Without significant windows of opportunity (i.e. landscape evolution) however, even the most willing intermediation may not be able to change the status quo. Windows of opportunity could arise externally (e.g. foreign experiences have proved to cost-effectively reduce air pollutants and greenhouse gas emissions; a geopolitical shock has led to the rising up of imported fossil-fuel prices). External events may enhance the political will to consider nuclear heat production, but the opposite is possible (e.g. nuclear incident). Windows of opportunity can also be stimulated internally by intermediaries, through the promotion and dissemination of the potential of nuclear heat production at different geographical scales. The 2012/27/EC directive on energy efficiency [73] obligates the facilities emitting a significant amount of excess heat to the surrounding environment to consider DH supply, but explicitly allow the member states to exempt nuclear plants from the duty. In France, precise guidelines are provided to those facilities which must consider whether or not DH supply have cost and climate savings potential [74], but nuclear plants are not targeted. In order to create windows of opportunity for the experimentation of heat production with nuclear plants in France, both the EC and French authorities need to support or at least recognize this alternative. If not, nuclear plant sourced heat will likely remain under valued due to the fact that other heating systems that do not challenge existing regime boundaries would always be prioritized.
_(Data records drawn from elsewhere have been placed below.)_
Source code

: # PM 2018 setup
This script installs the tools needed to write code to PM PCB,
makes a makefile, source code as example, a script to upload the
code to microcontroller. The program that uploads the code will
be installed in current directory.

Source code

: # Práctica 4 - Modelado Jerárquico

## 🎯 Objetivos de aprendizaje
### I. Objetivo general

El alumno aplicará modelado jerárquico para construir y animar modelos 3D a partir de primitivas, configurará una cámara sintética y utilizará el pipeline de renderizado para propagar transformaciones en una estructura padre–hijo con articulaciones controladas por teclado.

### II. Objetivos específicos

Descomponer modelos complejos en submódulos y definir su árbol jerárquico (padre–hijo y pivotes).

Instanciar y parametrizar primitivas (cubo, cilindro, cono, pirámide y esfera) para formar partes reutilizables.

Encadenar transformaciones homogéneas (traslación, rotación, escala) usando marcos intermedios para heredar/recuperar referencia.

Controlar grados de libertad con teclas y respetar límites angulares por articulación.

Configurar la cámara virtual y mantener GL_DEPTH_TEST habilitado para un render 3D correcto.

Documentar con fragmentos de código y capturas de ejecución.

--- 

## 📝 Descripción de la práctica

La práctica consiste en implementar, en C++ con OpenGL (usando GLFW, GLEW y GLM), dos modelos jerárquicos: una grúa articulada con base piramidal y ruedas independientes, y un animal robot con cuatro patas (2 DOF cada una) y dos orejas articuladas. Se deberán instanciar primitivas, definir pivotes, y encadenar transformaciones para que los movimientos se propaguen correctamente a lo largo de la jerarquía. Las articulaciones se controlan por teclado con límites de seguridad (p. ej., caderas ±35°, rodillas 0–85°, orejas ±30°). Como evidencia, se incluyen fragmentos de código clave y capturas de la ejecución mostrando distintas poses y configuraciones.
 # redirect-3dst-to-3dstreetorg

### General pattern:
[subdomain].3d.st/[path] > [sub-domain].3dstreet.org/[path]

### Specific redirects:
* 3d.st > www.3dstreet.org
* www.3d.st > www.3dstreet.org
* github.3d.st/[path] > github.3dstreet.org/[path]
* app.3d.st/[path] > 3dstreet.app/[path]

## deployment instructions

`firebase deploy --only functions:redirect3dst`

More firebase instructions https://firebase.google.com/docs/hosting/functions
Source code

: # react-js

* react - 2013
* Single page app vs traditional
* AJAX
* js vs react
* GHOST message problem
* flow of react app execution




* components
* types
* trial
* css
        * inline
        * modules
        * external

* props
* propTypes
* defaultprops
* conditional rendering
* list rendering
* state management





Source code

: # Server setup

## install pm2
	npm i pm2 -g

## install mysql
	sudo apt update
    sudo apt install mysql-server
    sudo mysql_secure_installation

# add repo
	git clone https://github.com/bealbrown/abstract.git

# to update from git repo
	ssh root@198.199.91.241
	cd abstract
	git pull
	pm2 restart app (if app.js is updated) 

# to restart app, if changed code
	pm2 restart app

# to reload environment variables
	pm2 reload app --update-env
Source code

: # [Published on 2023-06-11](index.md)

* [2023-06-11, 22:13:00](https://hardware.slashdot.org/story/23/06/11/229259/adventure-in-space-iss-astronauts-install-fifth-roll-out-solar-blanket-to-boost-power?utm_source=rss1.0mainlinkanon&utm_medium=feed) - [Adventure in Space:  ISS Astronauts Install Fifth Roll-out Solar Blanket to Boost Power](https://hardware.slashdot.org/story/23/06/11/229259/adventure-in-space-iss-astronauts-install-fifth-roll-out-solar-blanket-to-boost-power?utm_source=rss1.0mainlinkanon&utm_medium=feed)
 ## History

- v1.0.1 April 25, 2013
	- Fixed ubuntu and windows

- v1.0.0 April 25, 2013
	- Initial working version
Several other evolution of the French regime could also favor the creation of windows of opportunity for the development of innovative, low carbon heating systems, not only nuclear plant sourced. This is however a research topic as itself, and the ideas below should rather be seen as suggestions for future studies that can explore these issues further. The share of renewable or excess heat sources in the total DH deliveries to French networks increased from 7.9 TWth/a in 2009 to 13.8 TWth/a in 2017 [66]. This leap can be partly attributed to the public DH support set up by the government in 2009 [66]. The ‘Fond Chaleur’ offers a financial contribution of about €5/MWhth to DH projects aiming to use more than 50% renewable or excess heat sources, provided that the linear heat density exceeds 1.5 TWhth/m.a  [75]. However, [75] emphasizes that the number of subsidized DH projects will have to more than double to achieve the French policy objectives. If the development trend of 2009–2017 is prolonged, renewable and excess DH deliveries should total 23 TWhth/a in 2030 [75], yet the national objective is 39 TWhth/a [76]. A list of the measures designed to enhance faster deployment of low carbon DH schemes is provided in [77]. Alongside, the tax credit scheme supporting the installation of individual, condensing natural gas boilers should be removed considering the large amount of greenhouse gases emitted through natural gas combustion [78] and the demonstrated inefficiency of this mechanism in France [79]. Alteration of the market rules can also take the form of carbon taxation. To that respect, the ambitious carbon price targeted by the 2018 law on finance (€86.2/tCO2 by 2022; [80]) must be recognized for its true value, provided that it is correctly implemented.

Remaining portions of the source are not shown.